> **TASK PROMPT**
Copy out every line of the records in which "erneut" can be found.

::::

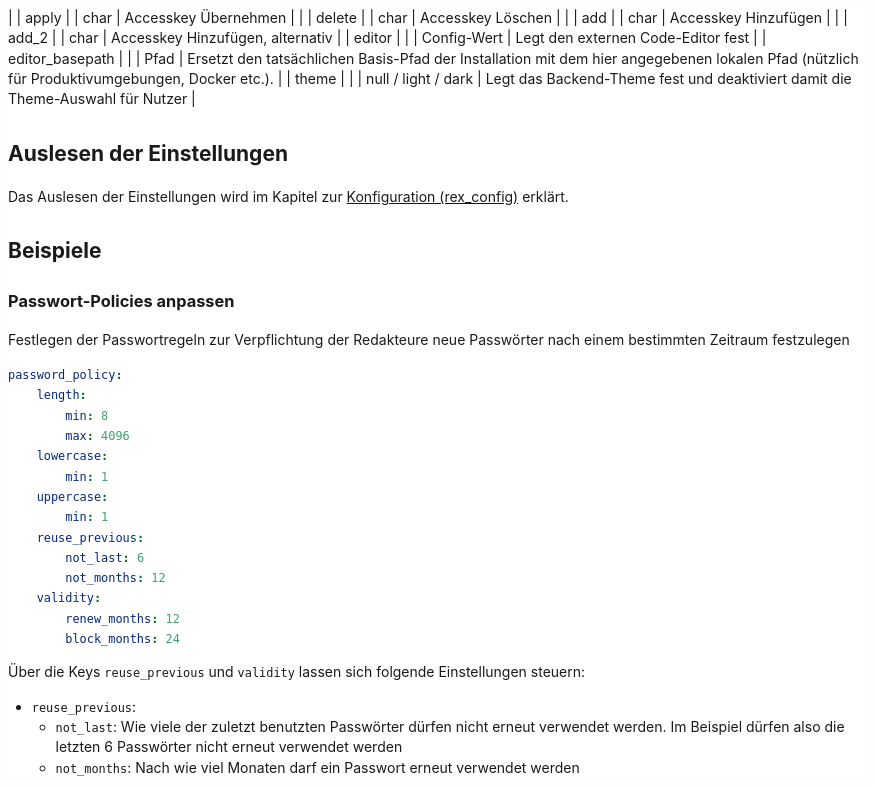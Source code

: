 |                                                                                                          | apply                                                                                       |                 | char                           | Accesskey Übernehmen                                                                                                                                                                                                                                                                                                                                                                                                                                       |
|                                                                                                          | delete                                                                                      |                 | char                           | Accesskey Löschen                                                                                                                                                                                                                                                                                                                                                                                                                                          |
|                                                                                                          | add                                                                                         |                 | char                           | Accesskey Hinzufügen                                                                                                                                                                                                                                                                                                                                                                                                                                       |
|                                                                                                          | add\_2                                                                                    |                 | char                           | Accesskey Hinzufügen, alternativ                                                                                                                                                                                                                                                                                                                                                                                                                           |
| editor                                                                                                   |                                                                                             |                 | Config-Wert                    | Legt den externen Code-Editor fest                                                                                                                                                                                                                                                                                                                                                                                                                         |
| editor\_basepath                                                                                       |                                                                                             |                 | Pfad                           | Ersetzt den tatsächlichen Basis-Pfad der Installation mit dem hier angegebenen lokalen Pfad (nützlich für Produktivumgebungen, Docker etc.).                                                                                                                                                                                                                                                                                                               |
| theme                                                                                                    |                                                                                             |                 | null / light / dark            | Legt das Backend-Theme fest und deaktiviert damit die Theme-Auswahl für Nutzer                                                                                                                                                                                                                                                                                                                                                                             |

<a name="config"></a>

## Auslesen der Einstellungen

Das Auslesen der Einstellungen wird im Kapitel zur [Konfiguration (rex_config)](/{{path}}/{{version}}/konfiguration) erklärt.

## Beispiele

<a name="policies"></a>

### Passwort-Policies anpassen

Festlegen der Passwortregeln zur Verpflichtung der Redakteure neue Passwörter nach einem bestimmten Zeitraum festzulegen

```yaml
password_policy:
    length:
        min: 8
        max: 4096
    lowercase:
        min: 1
    uppercase:
        min: 1
    reuse_previous:
        not_last: 6
        not_months: 12
    validity:
        renew_months: 12
        block_months: 24
```

Über die Keys `reuse_previous` und `validity` lassen sich folgende Einstellungen steuern:
* `reuse_previous`:
    - `not_last`: Wie viele der zuletzt benutzten Passwörter dürfen nicht erneut verwendet werden. Im Beispiel dürfen also die letzten 6 Passwörter nicht erneut verwendet werden
    - `not_months`: Nach wie viel Monaten darf ein Passwort erneut verwendet werden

::::

> **SOLUTION TO THIS EXERCISE**
    - `not_last`: Wie viele der zuletzt benutzten Passwörter dürfen nicht erneut verwendet werden. Im Beispiel dürfen also die letzten 6 Passwörter nicht erneut verwendet werden
    - `not_months`: Nach wie viel Monaten darf ein Passwort erneut verwendet werden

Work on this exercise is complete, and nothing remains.